Reconstructing PDF -> HTML -> PDF

asad.ali · February 19, 2021, 8:19pm

@anubha16

We are looking into the details of this scenario from Aspose.Words for Java perspective and will get back to you soon.

anubha16 · February 19, 2021, 8:20pm

Thank you so much.

anubha16 · February 19, 2021, 8:58pm

Also, we can work with pdf -> html conversion if there is a way to create the table html.

Currently when we do pdf to html conversion we get just spans and no table html formatting.

anubha16 · February 19, 2021, 10:31pm

Also with the Java SDKS can we use those in AWS Lambda?

asad.ali · February 20, 2021, 6:57pm

@anubha16

Thanks for your patience.

We have made an initial investigation and found that output HTML at the final step of your procedure i.e. Converting Word to HTML (Aspose.Words for Java) is not correct because the word file generated by Aspose.PDF was not in correct format. When we converted Aspose.PDF generated Word file into HTML using Aspose.Words for Java, output HTML had multiple images because the tables inside Word file were images actually. And there were no proper tags for table in HTML due to that.

An issue as PDFJAVA-40198 has been logged in our issue management system for the sake of further investigation against above mentioned case.
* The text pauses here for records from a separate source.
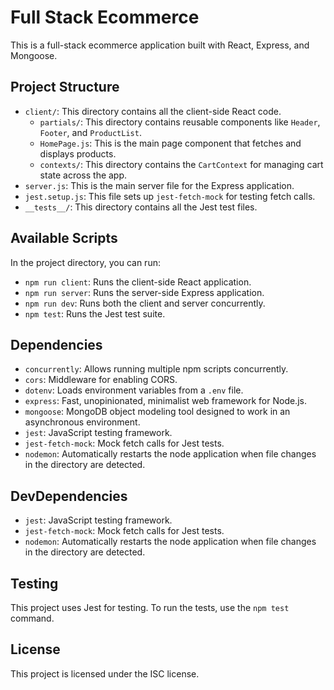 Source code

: # Full Stack Ecommerce

This is a full-stack ecommerce application built with React, Express, and Mongoose.

## Project Structure

- `client/`: This directory contains all the client-side React code.
  - `partials/`: This directory contains reusable components like `Header`, `Footer`, and `ProductList`.
  - `HomePage.js`: This is the main page component that fetches and displays products.
  - `contexts/`: This directory contains the `CartContext` for managing cart state across the app.
- `server.js`: This is the main server file for the Express application.
- `jest.setup.js`: This file sets up `jest-fetch-mock` for testing fetch calls.
- `__tests__/`: This directory contains all the Jest test files.

## Available Scripts

In the project directory, you can run:

- `npm run client`: Runs the client-side React application.
- `npm run server`: Runs the server-side Express application.
- `npm run dev`: Runs both the client and server concurrently.
- `npm test`: Runs the Jest test suite.

## Dependencies

- `concurrently`: Allows running multiple npm scripts concurrently.
- `cors`: Middleware for enabling CORS.
- `dotenv`: Loads environment variables from a `.env` file.
- `express`: Fast, unopinionated, minimalist web framework for Node.js.
- `mongoose`: MongoDB object modeling tool designed to work in an asynchronous environment.
- `jest`: JavaScript testing framework.
- `jest-fetch-mock`: Mock fetch calls for Jest tests.
- `nodemon`: Automatically restarts the node application when file changes in the directory are detected.

## DevDependencies

- `jest`: JavaScript testing framework.
- `jest-fetch-mock`: Mock fetch calls for Jest tests.
- `nodemon`: Automatically restarts the node application when file changes in the directory are detected.

## Testing

This project uses Jest for testing. To run the tests, use the `npm test` command.

## License

This project is licensed under the ISC license. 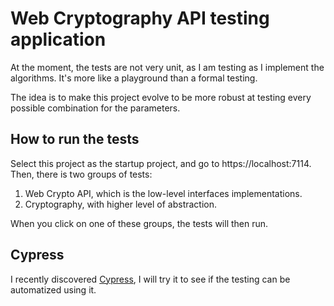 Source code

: ﻿# Web Cryptography API testing application

At the moment, the tests are not very unit, as I am testing
as I implement the algorithms. It's more like a playground than
a formal testing.

The idea is to make this project evolve to be more robust
at testing every possible combination for the parameters.


## How to run the tests

Select this project as the startup project, and go to https://localhost:7114.
Then, there is two groups of tests:

1. Web Crypto API, which is the low-level interfaces implementations.
2. Cryptography, with higher level of abstraction.

When you click on one of these groups, the tests will then run.


## Cypress

I recently discovered [Cypress](https://www.cypress.io/), I will try
it to see if the testing can be automatized using it.

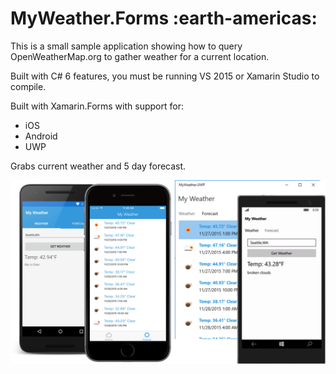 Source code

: MyWeather.Forms :earth-americas:
===================

This is a small sample application showing how to query OpenWeatherMap.org to gather weather for a current location.

Built with C# 6 features, you must be running VS 2015 or Xamarin Studio to compile. 

Built with Xamarin.Forms with support for:
* iOS
* Android
* UWP

Grabs current weather and 5 day forecast.

![](Images/promo.png)
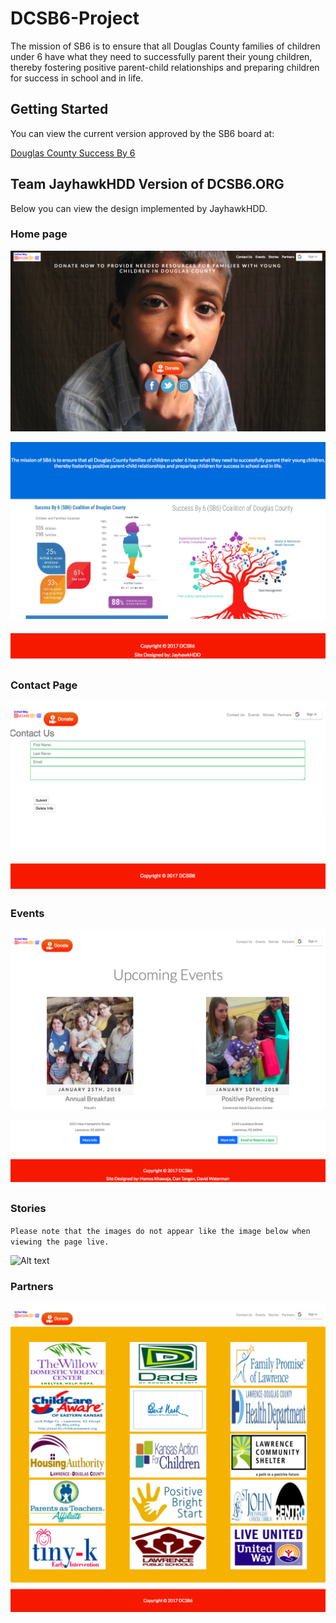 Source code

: # DCSB6-Project

The mission of SB6 is to ensure that all Douglas County families of children under 6 have what they need to successfully parent their young children, thereby fostering positive parent-child relationships and preparing children for success in school and in life.


## Getting Started

You can view the current version approved by the SB6 board at: 

[Douglas County Success By 6](https://www.dcsb6.org)  


## Team JayhawkHDD Version of DCSB6.ORG

Below you can view the design implemented by JayhawkHDD. 


### Home page

![Alt text](client/public/assets/images/screenshots/homepage1.png "Top of Home Page")

![Alt text](client/public/assets/images/screenshots/homepage2.png "Middle of Home Page")

![Alt text](client/public/assets/images/screenshots/homepage4.png "Bottom of Home Page")

### Contact Page

![Alt text](client/public/assets/images/screenshots/contactpage.png "Screenshot of Contact Page")

### Events

![Alt text](client/public/assets/images/screenshots/events1.png "Screenshot of Contact Page")

![Alt text](client/public/assets/images/screenshots/events2.png "Screenshot of Contact Page")

### Stories
`Please note that the images do not appear like the image below when viewing the page live.`

![Alt text](client/public/assets/images/screenshots/fullpagestories.png "Screenshot of Contact Page")

### Partners

![Alt text](client/public/assets/images/screenshots/fullpagepartners.png "Screenshot of Contact Page")




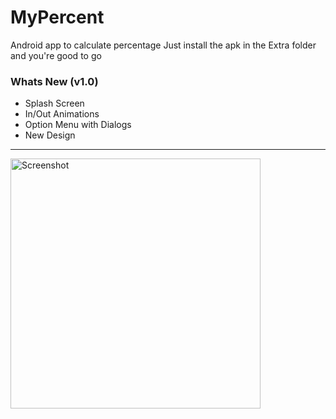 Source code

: # MyPercent
Android app to calculate percentage
Just install the apk in the Extra folder and you're good to go

### Whats New (v1.0)
- Splash Screen
- In/Out Animations
- Option Menu with Dialogs
- New Design
------------
<img src="screenshots/screenshot.png" height="400" alt="Screenshot"/> 
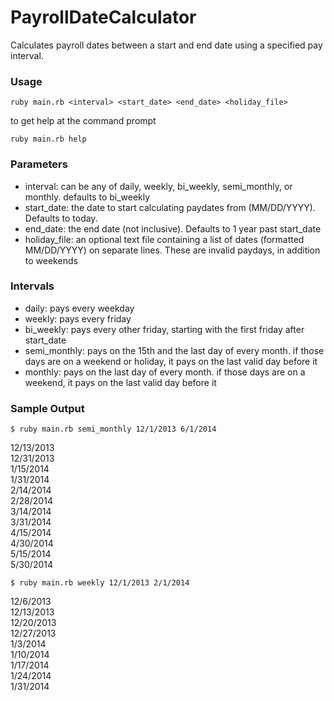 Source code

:PayrollDateCalculator
=====================

Calculates payroll dates between a start and end date using a specified pay interval.

### Usage

    ruby main.rb <interval> <start_date> <end_date> <holiday_file>

to get help at the command prompt

    ruby main.rb help


### Parameters
- interval: can be any of daily, weekly, bi_weekly, semi_monthly, or monthly. defaults to bi_weekly
- start_date: the date to start calculating paydates from (MM/DD/YYYY). Defaults to today.
- end_date: the end date (not inclusive). Defaults to 1 year past start_date
- holiday_file: an optional text file containing a list of dates (formatted MM/DD/YYYY) on separate lines. These are invalid paydays, in addition to weekends

### Intervals
- daily: pays every weekday
- weekly: pays every friday
- bi_weekly: pays every other friday, starting with the first friday after start_date
- semi_monthly: pays on the 15th and the last day of every month. if those days are on a weekend or holiday, it pays on the last valid day before it
- monthly: pays on the last day of every month. if those days are on a weekend, it pays on the last valid day before it

### Sample Output

    $ ruby main.rb semi_monthly 12/1/2013 6/1/2014

12/13/2013  
12/31/2013  
1/15/2014  
1/31/2014  
2/14/2014  
2/28/2014  
3/14/2014  
3/31/2014  
4/15/2014  
4/30/2014  
5/15/2014  
5/30/2014
    
    $ ruby main.rb weekly 12/1/2013 2/1/2014

12/6/2013  
12/13/2013  
12/20/2013  
12/27/2013  
1/3/2014  
1/10/2014  
1/17/2014  
1/24/2014  
1/31/2014

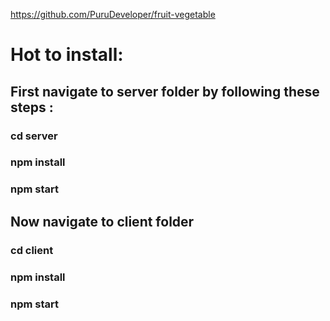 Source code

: https://github.com/PuruDeveloper/fruit-vegetable

# Hot to install:

## First navigate to server folder by following these steps :

### cd server

### npm install

### npm start

## Now navigate to client folder

### cd client

### npm install

### npm start
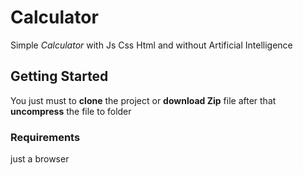 # Calculator
Simple *Calculator* with Js Css Html and without Artificial Intelligence 

## Getting Started 
You just must to **clone** the project or **download Zip** file after that **uncompress** the file to folder

### Requirements
just a browser
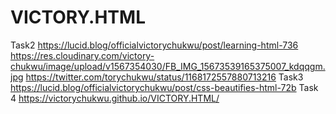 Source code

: # VICTORY.HTML
Task2
https://lucid.blog/officialvictorychukwu/post/learning-html-736
https://res.cloudinary.com/victory-chukwu/image/upload/v1567354030/FB_IMG_15673539165375007_kdqqgm.jpg
https://twitter.com/torychukwu/status/1168172557880713216
Task3
https://lucid.blog/officialvictorychukwu/post/css-beautifies-html-72b
Task 4
https://victorychukwu.github.io/VICTORY.HTML/
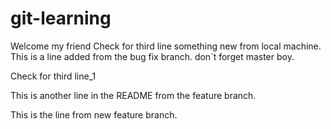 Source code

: # git-learning
Welcome my friend
Check for third line
something new from local machine.
This is a line added from the bug fix branch.
don`t forget master boy.


Check for third line_1



This is another line in the README from the feature branch.



This is the line from new feature branch.
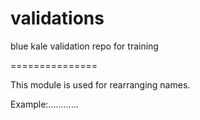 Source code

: # validations
blue kale validation repo for training

===============

This module is used for rearranging names.

Example:............

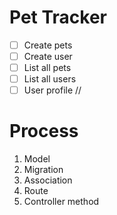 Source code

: # Pet Tracker

- [ ] Create pets
- [ ] Create user
- [ ] List all pets
- [ ] List all users
  <!-- /pets pets#index -->
- [ ] User profile //

# Process

1. Model
2. Migration
  3. Association
4. Route
5. Controller method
We also tried to convert PDF into Word (DOCX) using Aspose.Words for .NET (because .NET API is implemented behind the online Aspose.Words App). The output file was correctly formatted (as you were also mentioning it in your previous posts). Then used this obtained file to convert into HTML by Aspose.Words for Java and the output HTML contained valid table tags like <tr> and <td>.

Since you are using Java so we cannot suggest you to use Aspose.Words for .NET to convert PDF into DOCX as Aspose.Words for Java does not support PDF to DOCX conversion at the moment. Feature request is already logged as WORDSJAVA-2366 in our issue tracking system and has been associated with this forum thread so that you will get a notification as soon as it is resolved.

Conclusion

The Aspose.PDF is not generating DOCX correctly. The tables are in image format in the output which is why the Aspose.Words is not able to generate correct HTML from it (PDFJAVA-40198).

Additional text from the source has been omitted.